-- Opening Marker --

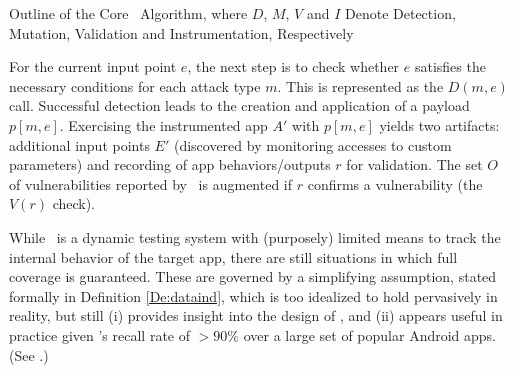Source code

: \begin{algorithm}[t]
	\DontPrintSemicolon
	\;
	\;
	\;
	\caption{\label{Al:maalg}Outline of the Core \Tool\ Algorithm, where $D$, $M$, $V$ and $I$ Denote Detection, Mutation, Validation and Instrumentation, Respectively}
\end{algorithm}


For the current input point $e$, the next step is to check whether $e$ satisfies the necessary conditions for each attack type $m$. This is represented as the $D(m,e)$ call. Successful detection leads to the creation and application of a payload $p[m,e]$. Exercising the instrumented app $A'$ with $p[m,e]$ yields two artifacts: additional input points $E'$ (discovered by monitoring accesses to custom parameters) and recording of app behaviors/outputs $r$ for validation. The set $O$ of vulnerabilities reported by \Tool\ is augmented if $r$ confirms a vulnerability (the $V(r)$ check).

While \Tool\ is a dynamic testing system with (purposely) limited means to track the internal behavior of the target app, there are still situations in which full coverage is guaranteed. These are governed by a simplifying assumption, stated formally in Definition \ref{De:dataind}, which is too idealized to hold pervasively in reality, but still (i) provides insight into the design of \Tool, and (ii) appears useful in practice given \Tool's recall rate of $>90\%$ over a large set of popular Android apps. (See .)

-- Closing Marker --
-- Opening Marker --

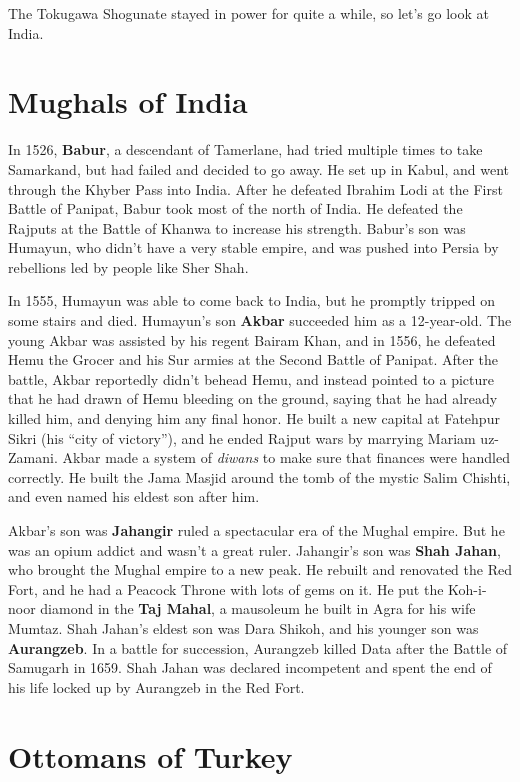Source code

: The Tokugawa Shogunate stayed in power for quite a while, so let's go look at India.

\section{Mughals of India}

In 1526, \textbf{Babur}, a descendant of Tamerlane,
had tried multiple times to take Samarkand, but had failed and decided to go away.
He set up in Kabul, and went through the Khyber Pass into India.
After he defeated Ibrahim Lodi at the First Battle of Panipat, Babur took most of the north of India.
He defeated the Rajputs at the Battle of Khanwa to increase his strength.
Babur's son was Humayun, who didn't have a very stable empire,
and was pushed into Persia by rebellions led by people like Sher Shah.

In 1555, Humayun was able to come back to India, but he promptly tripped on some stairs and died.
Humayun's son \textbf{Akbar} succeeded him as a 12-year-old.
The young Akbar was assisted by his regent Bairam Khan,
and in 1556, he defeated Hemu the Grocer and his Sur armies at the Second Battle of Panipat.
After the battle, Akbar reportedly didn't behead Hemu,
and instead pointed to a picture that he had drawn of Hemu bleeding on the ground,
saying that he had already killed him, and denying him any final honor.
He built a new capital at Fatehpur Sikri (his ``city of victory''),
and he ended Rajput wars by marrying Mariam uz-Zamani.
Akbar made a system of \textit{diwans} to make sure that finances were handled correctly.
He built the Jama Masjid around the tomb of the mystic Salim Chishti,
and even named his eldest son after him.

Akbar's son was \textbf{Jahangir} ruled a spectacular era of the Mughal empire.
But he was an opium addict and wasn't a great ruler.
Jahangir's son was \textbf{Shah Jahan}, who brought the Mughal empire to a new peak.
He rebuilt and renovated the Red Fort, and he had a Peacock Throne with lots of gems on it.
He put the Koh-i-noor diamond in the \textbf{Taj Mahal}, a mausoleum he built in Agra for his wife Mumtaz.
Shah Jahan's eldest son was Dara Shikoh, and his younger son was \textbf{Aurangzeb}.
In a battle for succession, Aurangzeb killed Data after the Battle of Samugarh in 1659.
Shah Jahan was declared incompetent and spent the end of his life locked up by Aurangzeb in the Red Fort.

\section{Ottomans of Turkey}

-- Closing Marker --

Sift through the material above and copy each line that holds "Akbar".

Humayun's son \textbf{Akbar} succeeded him as a 12-year-old.
The young Akbar was assisted by his regent Bairam Khan,
After the battle, Akbar reportedly didn't behead Hemu,
Akbar made a system of \textit{diwans} to make sure that finances were handled correctly.
Akbar's son was \textbf{Jahangir} ruled a spectacular era of the Mughal empire.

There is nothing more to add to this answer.